Question

In Exercises 5–36, express all probabilities as fractions.

Blackjack In the game of blackjack played with one deck, a player is initially dealt 2 different cards from the 52 different cards in the deck. A winning “blackjack” hand is won by getting 1 of the 4 aces and 1 of 16 other cards worth 10 points. The two cards can be in any order. Find the probability of being dealt a blackjack hand. What approximate percentage of hands are winning blackjack hands?

Short answer

The probability of getting a blackjack hand is $\frac{32}{663}$.

The percentage of getting a blackjack hand is 4.9%.

Step-by-step solution

Given information

A blackjack hand is obtained when out of the two given cards, one is ace the other is one of the 16 cards worth 10 points.

Define combination

To count ways to select a certain number of units from the specified total, the combination rule is applied. The selections are done without replacement and their order is not important.

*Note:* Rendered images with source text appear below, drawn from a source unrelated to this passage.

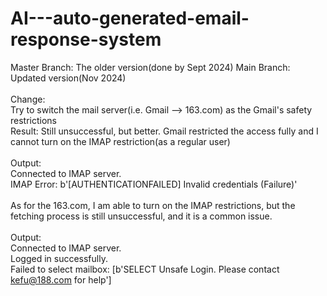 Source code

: # AI---auto-generated-email-response-system
Master Branch: The older version(done by Sept 2024)
Main Branch: Updated version(Nov 2024)
<br />
<br />
Change: <br />
Try to switch the mail server(i.e. Gmail --> 163.com) as the Gmail's safety restrictions  <br />
Result: Still unsuccessful, but better. Gmail restricted the access fully and I cannot turn on the IMAP restriction(as a regular user) <br />
<br />
Output: <br />
Connected to IMAP server.  <br />
IMAP Error: b'[AUTHENTICATIONFAILED] Invalid credentials (Failure)'  <br />
<br />
As for the 163.com, I am able to turn on the IMAP restrictions, but the fetching process is still unsuccessful, and it is a common issue.<br />
<br />
Output: <br />
Connected to IMAP server. <br />
Logged in successfully. <br />
Failed to select mailbox: [b'SELECT Unsafe Login. Please contact kefu@188.com for help'] <br />

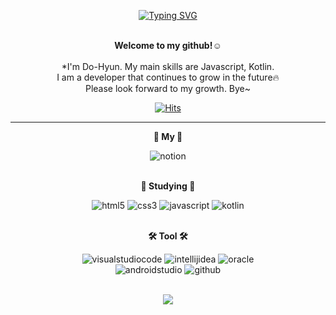 <div align=center>

[![Typing SVG](https://readme-typing-svg.demolab.com?font=Fira+Code&weight=500&size=40&pause=1000&color=FFFFFF&background=0019BD&center=true&vCenter=true&width=1000&height=100&lines=Hello!+I'm+Dohyun+Front-End+Developer)](https://git.io/typing-svg)
  
<br>**Welcome to my github!☺️**<br><br>
  *I'm Do-Hyun. My main skills are Javascript, Kotlin.<br>
  I am a developer that continues to grow in the future🔥<br>
  Please look forward to my growth. Bye~<br>
  
 [![Hits](https://hits.seeyoufarm.com/api/count/incr/badge.svg?url=https%3A%2F%2Fgithub.com%2Fgjbae1212%2Fhit-counter&count_bg=%230019BD&title_bg=%23CCCCCC&icon=hey.svg&icon_color=%23FFFFFF&title=hits&edge_flat=false)](https://hits.seeyoufarm.com) 
  
-----------------------------------------------
  

**🌱 My 🌱** 

![notion](https://img.shields.io/badge/notion-000000.svg?&style=for-the-badge&logo=notion&logoColor=white)<br><br>
  
  
**📝 Studying 📝** 
  
![html5](https://img.shields.io/badge/html5-E34F26.svg?&style=for-the-badge&logo=html5&logoColor=white)
![css3](https://img.shields.io/badge/css3-1572B6.svg?&style=for-the-badge&logo=css3&logoColor=white)
![javascript](https://img.shields.io/badge/javascript-F7DF1E.svg?&style=for-the-badge&logo=javascript&logoColor=black)
![kotlin](https://img.shields.io/badge/kotlin-7F52FF.svg?&style=for-the-badge&logo=kotlin&logoColor=white)<br><br>
  
  
  **🛠 Tool 🛠** 
  
![visualstudiocode](https://img.shields.io/badge/visualstudiocode-007ACC.svg?&style=for-the-badge&logo=visualstudiocode&logoColor=white)
![intellijidea](https://img.shields.io/badge/intellijidea-460856.svg?&style=for-the-badge&logo=intellijidea&logoColor=white)
![oracle](https://img.shields.io/badge/oracle-F80000.svg?&style=for-the-badge&logo=oracle&logoColor=white)<br>
![androidstudio](https://img.shields.io/badge/androidstudio-3DDC84.svg?&style=for-the-badge&logo=androidstudio&logoColor=white)
![github](https://img.shields.io/badge/github-181717.svg?&style=for-the-badge&logo=github&logoColor=white)
  
<br>
<img src="https://github-readme-stats.vercel.app/api/top-langs/?username=Du0Du0&layout=compact"><br>


  
  
  
  
  </div>
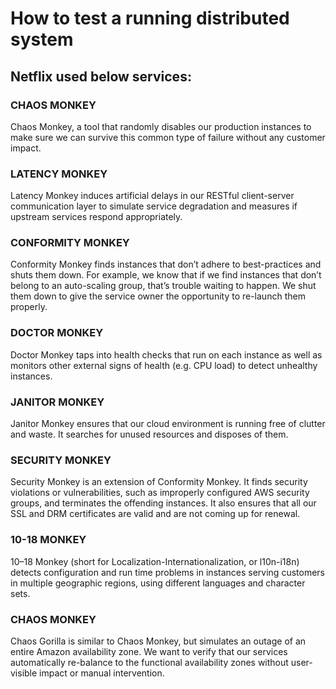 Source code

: # How to test a running distributed system

## Netflix used below services:

### CHAOS MONKEY
Chaos Monkey, a tool that randomly disables our production instances to make sure
we can survive this common type of failure without any customer impact.

### LATENCY MONKEY
Latency Monkey induces artificial delays in our RESTful client-server communication layer to simulate service degradation and measures if upstream services
respond appropriately.

### CONFORMITY MONKEY
Conformity Monkey finds instances that don’t adhere to best-practices and
shuts them down. For example, we know that if we find instances that don’t belong to an
auto-scaling group, that’s trouble waiting to happen. We shut them down to give the service
owner the opportunity to re-launch them properly.

### DOCTOR MONKEY
Doctor Monkey taps into health checks that run on each instance as well as
monitors other external signs of health (e.g. CPU load) to detect unhealthy instances.

### JANITOR MONKEY
Janitor Monkey ensures that our cloud environment is running free of 
clutter and waste. It searches for unused resources and disposes of them.

### SECURITY MONKEY
Security Monkey is an extension of Conformity Monkey. It finds security
violations or vulnerabilities, such as improperly configured AWS security groups, and
terminates the offending instances. It also ensures that all our SSL and DRM certificates
are valid and are not coming up for renewal.

### 10-18 MONKEY
10–18 Monkey (short for Localization-Internationalization, or l10n-i18n)
detects configuration and run time problems in instances serving customers in multiple
geographic regions, using different languages and character sets.

### CHAOS MONKEY
Chaos Gorilla is similar to Chaos Monkey, but simulates an outage of an
entire Amazon availability zone. We want to verify that our services automatically re-balance
to the functional availability zones without user-visible impact or manual intervention.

The formula for r selections from n is shown below:

${}^n{C}_r=\frac{n!}{\left(n-r\right)!r!}$

Compute the counts of getting the blackjack

Let A be the event of getting a blackjack hand.

Case 1: Getting one ace

The total number of cards is 52.

The number of aces is 4.

The number of ways in which one out of four aces can be selected without replacement (in any order) is

$$\begin{gathered} {}^4{C}_1=\frac{4!}{\left(4-1\right)!1!} \\ =4. \end{gathered}$$

The probability of selecting an ace out of 52 cards is

$P\left(\text{getting}\text{an}\text{ace}\right)=\frac{4}{52}$

Case 2: Getting one out of 16 cards worth points

The total number of cards is 52.

The number of cards worth points is 16.

The number of ways in which one card can be chosen from the 16 cards worth points is

$$\begin{gathered} {}^{16}{C}_1=\frac{16!}{\left(16-1\right)!1!} \\ =16. \end{gathered}$$

The probability of selecting one card worth 10 points out of the 52 cards is

$P\left(\text{getting}\text{1}\text{card}\text{worth}\text{points}\right)=\frac{16}{52}.$

Compute the probability of getting the blackjack

Here, selections are made without replacement. So, the selection of the second card will be out of 51 remaining cards.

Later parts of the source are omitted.